Redfin.com has a great piece with a graph showing investors' home purchases falling for the second straight quarter. According to Redfin’s data, after peaking in Q3 of 2021 (at 93,260 homes), it went down in Q4 of 2021 (to 87,910 homes) and Q1 of 2022 (to 77,829 homes).
It is worth noting how much it is falling and what areas they were purchasing in before to indicate the fall. Because if we track this, some of that demand is still being picked up by these first-time homebuyers who weren’t able to get in [when investors were hot on purchasing properties]. So, what happens when demand from investors starts waning? That’s the concern.
I don’t always agree with Dave on everything, but on this, I agree with him. Just a disclaimer: Some of you might like what he’s saying, some might not, so it is up to you to read the whole thing on Dave’s Instagram post and form your own opinion. But, because I read the data daily, and I get this stuff directly from the people publishing it, and I get to talk to economists, and I just read data all day, I agree with him on this.
Dave posted a series of snapshots of an article he wrote.
He says, “Inflation. Recession. High interest rates. High fuel cost. Labor market disruption, including the Great Resignation. Supply chain shortages. Bear market And the hits just keep coming… When you’re operating on fear, fight or flight chemicals flood your brain and your critical thinking skills shut down. Higher thought patterns and analysis are only possible when a perceived threat is lowered. You don’t ever make good decisions based on the ‘thinking’ you do when you’re afraid or angry. And the news cycles right now will make you both angry and afraid several times a day if you let drama in.”

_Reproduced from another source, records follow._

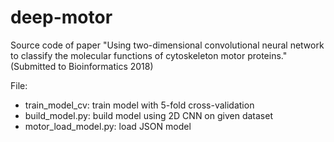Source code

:# deep-motor
Source code of paper "Using two-dimensional convolutional neural network to classify the molecular functions of cytoskeleton motor proteins." (Submitted to Bioinformatics 2018)

File:
- train_model_cv: train model with 5-fold cross-validation
- build_model.py: build model using 2D CNN on given dataset
- motor_load_model.py: load JSON model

Dave continues by saying, “In 2008, demand fell dramatically below supply, and house prices actually went down. That was the first time we had seen any substantial and sustained house price drop in almost 100 years. Even then, prices recovered within a few years.”
“Bottom line,” Dave writes, “We still have too many buyers chasing too few houses. So for the next five years, we will continue to see house prices INCREASE, certainly not crash.”

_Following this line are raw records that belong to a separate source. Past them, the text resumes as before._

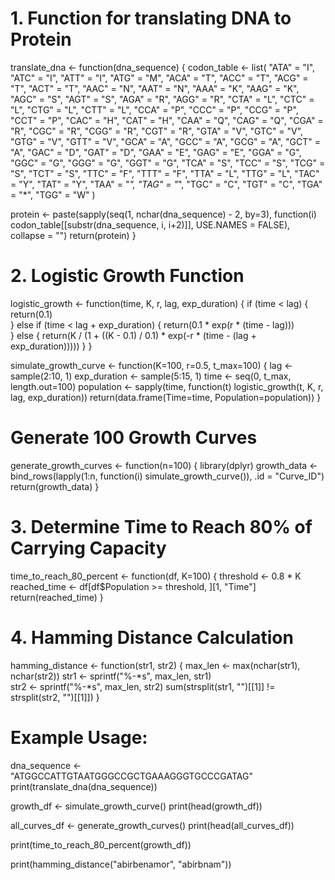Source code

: # 1. Function for translating DNA to Protein
translate_dna <- function(dna_sequence) {
  codon_table <- list(
    "ATA" = "I", "ATC" = "I", "ATT" = "I", "ATG" = "M",
    "ACA" = "T", "ACC" = "T", "ACG" = "T", "ACT" = "T",
    "AAC" = "N", "AAT" = "N", "AAA" = "K", "AAG" = "K",
    "AGC" = "S", "AGT" = "S", "AGA" = "R", "AGG" = "R",
    "CTA" = "L", "CTC" = "L", "CTG" = "L", "CTT" = "L",
    "CCA" = "P", "CCC" = "P", "CCG" = "P", "CCT" = "P",
    "CAC" = "H", "CAT" = "H", "CAA" = "Q", "CAG" = "Q",
    "CGA" = "R", "CGC" = "R", "CGG" = "R", "CGT" = "R",
    "GTA" = "V", "GTC" = "V", "GTG" = "V", "GTT" = "V",
    "GCA" = "A", "GCC" = "A", "GCG" = "A", "GCT" = "A",
    "GAC" = "D", "GAT" = "D", "GAA" = "E", "GAG" = "E",
    "GGA" = "G", "GGC" = "G", "GGG" = "G", "GGT" = "G",
    "TCA" = "S", "TCC" = "S", "TCG" = "S", "TCT" = "S",
    "TTC" = "F", "TTT" = "F", "TTA" = "L", "TTG" = "L",
    "TAC" = "Y", "TAT" = "Y", "TAA" = "*", "TAG" = "*",
    "TGC" = "C", "TGT" = "C", "TGA" = "*", "TGG" = "W"
  )
  
  protein <- paste(sapply(seq(1, nchar(dna_sequence) - 2, by=3),
                          function(i) codon_table[[substr(dna_sequence, i, i+2)]],
                          USE.NAMES = FALSE), collapse = "")
  return(protein)
}

# 2. Logistic Growth Function
logistic_growth <- function(time, K, r, lag, exp_duration) {
  if (time < lag) {
    return(0.1)  
  } else if (time < lag + exp_duration) {
    return(0.1 * exp(r * (time - lag)))  
  } else {
    return(K / (1 + ((K - 0.1) / 0.1) * exp(-r * (time - (lag + exp_duration)))))
  }
}

simulate_growth_curve <- function(K=100, r=0.5, t_max=100) {
  lag <- sample(2:10, 1)
  exp_duration <- sample(5:15, 1)
  time <- seq(0, t_max, length.out=100)
  population <- sapply(time, function(t) logistic_growth(t, K, r, lag, exp_duration))
  return(data.frame(Time=time, Population=population))
}

# Generate 100 Growth Curves
generate_growth_curves <- function(n=100) {
  library(dplyr)
  growth_data <- bind_rows(lapply(1:n, function(i) simulate_growth_curve()), .id = "Curve_ID")
  return(growth_data)
}

# 3. Determine Time to Reach 80% of Carrying Capacity
time_to_reach_80_percent <- function(df, K=100) {
  threshold <- 0.8 * K
  reached_time <- df[df$Population >= threshold, ][1, "Time"]
  return(reached_time)
}

# 4. Hamming Distance Calculation
hamming_distance <- function(str1, str2) {
  max_len <- max(nchar(str1), nchar(str2))
  str1 <- sprintf("%-*s", max_len, str1)  
  str2 <- sprintf("%-*s", max_len, str2)
  sum(strsplit(str1, "")[[1]] != strsplit(str2, "")[[1]])
}

# Example Usage:
dna_sequence <- "ATGGCCATTGTAATGGGCCGCTGAAAGGGTGCCCGATAG"
print(translate_dna(dna_sequence))

growth_df <- simulate_growth_curve()
print(head(growth_df))

 all_curves_df <- generate_growth_curves()
print(head(all_curves_df))

print(time_to_reach_80_percent(growth_df))


print(hamming_distance("abirbenamor", "abirbnam"))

That’s on the other side of what I’m hearing about the housing crash.
Personally, I think it is hard to see five years into the future and confidently say that house prices will go up, but at the very least, I agree with Dave that the housing market is not going to crash right now.
Fortunately, we now hear a lot of people say, "Hey, it looks like we’re getting into a neutral market.”
That is the stance I am taking—we are heading into a neutral market. There was no crash. There is no bubble. I am showing you, though, that you need to pay attention to the investors. If there are fewer investors, obviously there’s going to be more inventory and less demand.
If the Fed raises the rate a lot more than they’re saying they are going to, and they surprise the mortgage world, then we’re going to see mortgage rates rise more. But check out the mortgage rates today (June 29th). They dropped to below 6%.
You have to understand the world we’re in. Look at the data and see what’s happening. Stop listening to these people on YouTube or social media that have no understanding of the real estate world. Stick to the people that have been doing this for years, who invest in and who own a ton of real estate.
Pay attention to who you listen to because it matters. Don’t make decisions based on overreaction.
Take everything that you are seeing on the news, weigh it out, look at the facts, and form your own opinions with a clear mind.
Honestly, if the market starts turning around and I see that there’s a housing crash coming, I’ll tell you. But right now? We’re just easing into a normal, or neutral, market.
In a normal market, you don’t expect homes to sell in two weeks. The average is three months on the market. Don’t freak out. That was the average a few years ago (before the pandemic).